La municipalité seynoise radicale doit gérer les oppositions locales des Conservateurs et des Républicains Opportunistes. 

Le nouveau destin de Tamaris 

La Corniche de Tamaris est encore un paysage de coteaux déserts, baignés par la mer et recouverts de tamaris, de myrtes, de lentisques, un endroit paisible identique à celui où Georges Sand vint chercher en 186l un repos salutaire.
Le ministre de la Marine avait adopté le principe de la construction d’un système de jetées en pierres établi entre le Mourillon et la presqu’île de Saint-Mandrier, l’ouvrage étant destiné à se prémunir contre une intrusion dans la rade en vue de torpiller les vaisseaux au mouillage. 
Les travaux avaient commencé depuis trois ans. Un an plus tard La grande jetée sera achevée.
Michel Pacha (Comte de Pierredon), directeur général des phares et balises de l’Empire ottoman fut séduit par la beauté de cette baie rappelant le Bosphore d’Istanbul. 
Il décide d’entreprendre des travaux gigantesques pour transformer cette butte boisée de 60 ha, en station climatique et touristique destinée à accueillir la bourgeoisie française et étrangère.
Pour créer sa station climatique il vient d’ acquérir quatre cents hectares couvrant les quartiers des Mouissèques, du Manteau, du Bois Sacré, de Tamaris, des Sablettes et de l’Evescat. 
Il se réservera huit hectares pour construire sa résidence personnelle, un magnifique château entouré de splendides plantations. Cet aménagement durera vingt ans. 
Michel Pacha va créer la station estivale et hivernale de Tamaris, décidant de faire de la corniche une véritable petite ville.
Des centaines d’ouvriers se mirent au travail : terrassiers, maçons, charpentiers. La main d’oeuvre locale s’avérant insuffisante il fallut faire appel aux Italiens du Piémont pour la plupart.
400 ouvriers transalpins viendront aménager la Corniche de Tamaris à La Seyne-sur-Mer sur décision de Michel Pacha, alors maire de Sanary.
C’est toute une flottille de bateaux lesteurs qui est mise à contribution.

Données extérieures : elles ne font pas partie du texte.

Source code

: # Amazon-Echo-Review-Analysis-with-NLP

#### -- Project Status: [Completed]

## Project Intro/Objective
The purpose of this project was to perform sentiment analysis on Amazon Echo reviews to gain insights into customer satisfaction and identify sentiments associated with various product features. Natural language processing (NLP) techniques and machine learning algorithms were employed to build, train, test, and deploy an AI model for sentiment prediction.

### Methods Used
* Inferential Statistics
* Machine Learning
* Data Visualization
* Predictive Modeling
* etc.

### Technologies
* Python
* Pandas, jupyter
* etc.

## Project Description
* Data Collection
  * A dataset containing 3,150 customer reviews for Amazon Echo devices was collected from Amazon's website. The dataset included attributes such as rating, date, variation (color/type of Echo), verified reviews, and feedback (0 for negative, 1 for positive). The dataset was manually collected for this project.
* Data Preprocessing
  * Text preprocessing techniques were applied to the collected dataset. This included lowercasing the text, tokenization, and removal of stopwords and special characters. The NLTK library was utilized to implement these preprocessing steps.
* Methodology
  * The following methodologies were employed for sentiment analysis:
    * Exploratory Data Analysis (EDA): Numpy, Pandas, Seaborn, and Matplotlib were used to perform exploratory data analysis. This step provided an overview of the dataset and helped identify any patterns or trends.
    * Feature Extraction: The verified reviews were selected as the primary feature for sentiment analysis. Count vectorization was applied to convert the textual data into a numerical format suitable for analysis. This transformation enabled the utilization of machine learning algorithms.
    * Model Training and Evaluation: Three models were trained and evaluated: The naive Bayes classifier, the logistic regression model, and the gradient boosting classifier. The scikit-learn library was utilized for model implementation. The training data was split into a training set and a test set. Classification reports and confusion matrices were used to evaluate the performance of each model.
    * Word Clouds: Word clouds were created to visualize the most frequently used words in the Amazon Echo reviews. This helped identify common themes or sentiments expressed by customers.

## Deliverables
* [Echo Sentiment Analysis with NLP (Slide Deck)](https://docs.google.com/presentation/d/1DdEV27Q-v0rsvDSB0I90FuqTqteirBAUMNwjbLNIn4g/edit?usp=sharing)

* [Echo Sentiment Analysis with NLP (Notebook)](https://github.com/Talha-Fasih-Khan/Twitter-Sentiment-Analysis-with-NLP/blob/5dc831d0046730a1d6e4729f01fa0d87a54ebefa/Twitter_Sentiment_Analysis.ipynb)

Cet établissement nécessite en effet de combler les marais de l’anse du Lazaret et des Mouissèques – à l’endroit qui deviendra la Corniche de Tamaris -, mais aussi d’acheminer les pierres de Cassis qui serviront à édifier un château, un casino et de luxueuses villas sur la colline. Ces crapauds d’Italiens (les babis) s’entassent par milliers au quartier de la lune (cruellement décimé quinze ans auparavant par l’épidémie de choléra) et dans le centre de la cité.
Ces italiens seront le ciment de l’évolution économique et industrielle locale (20 % de maçons chez les Italiens actifs). 
L’immigration a permis un développement qui n’aurait pas été possible si les patrons et grands industriels s’étaient contentés de la main d’œuvre locale et c’est notamment grâce à cette population que la commune est passée « du bourg provençal à la cité cosmopolite ».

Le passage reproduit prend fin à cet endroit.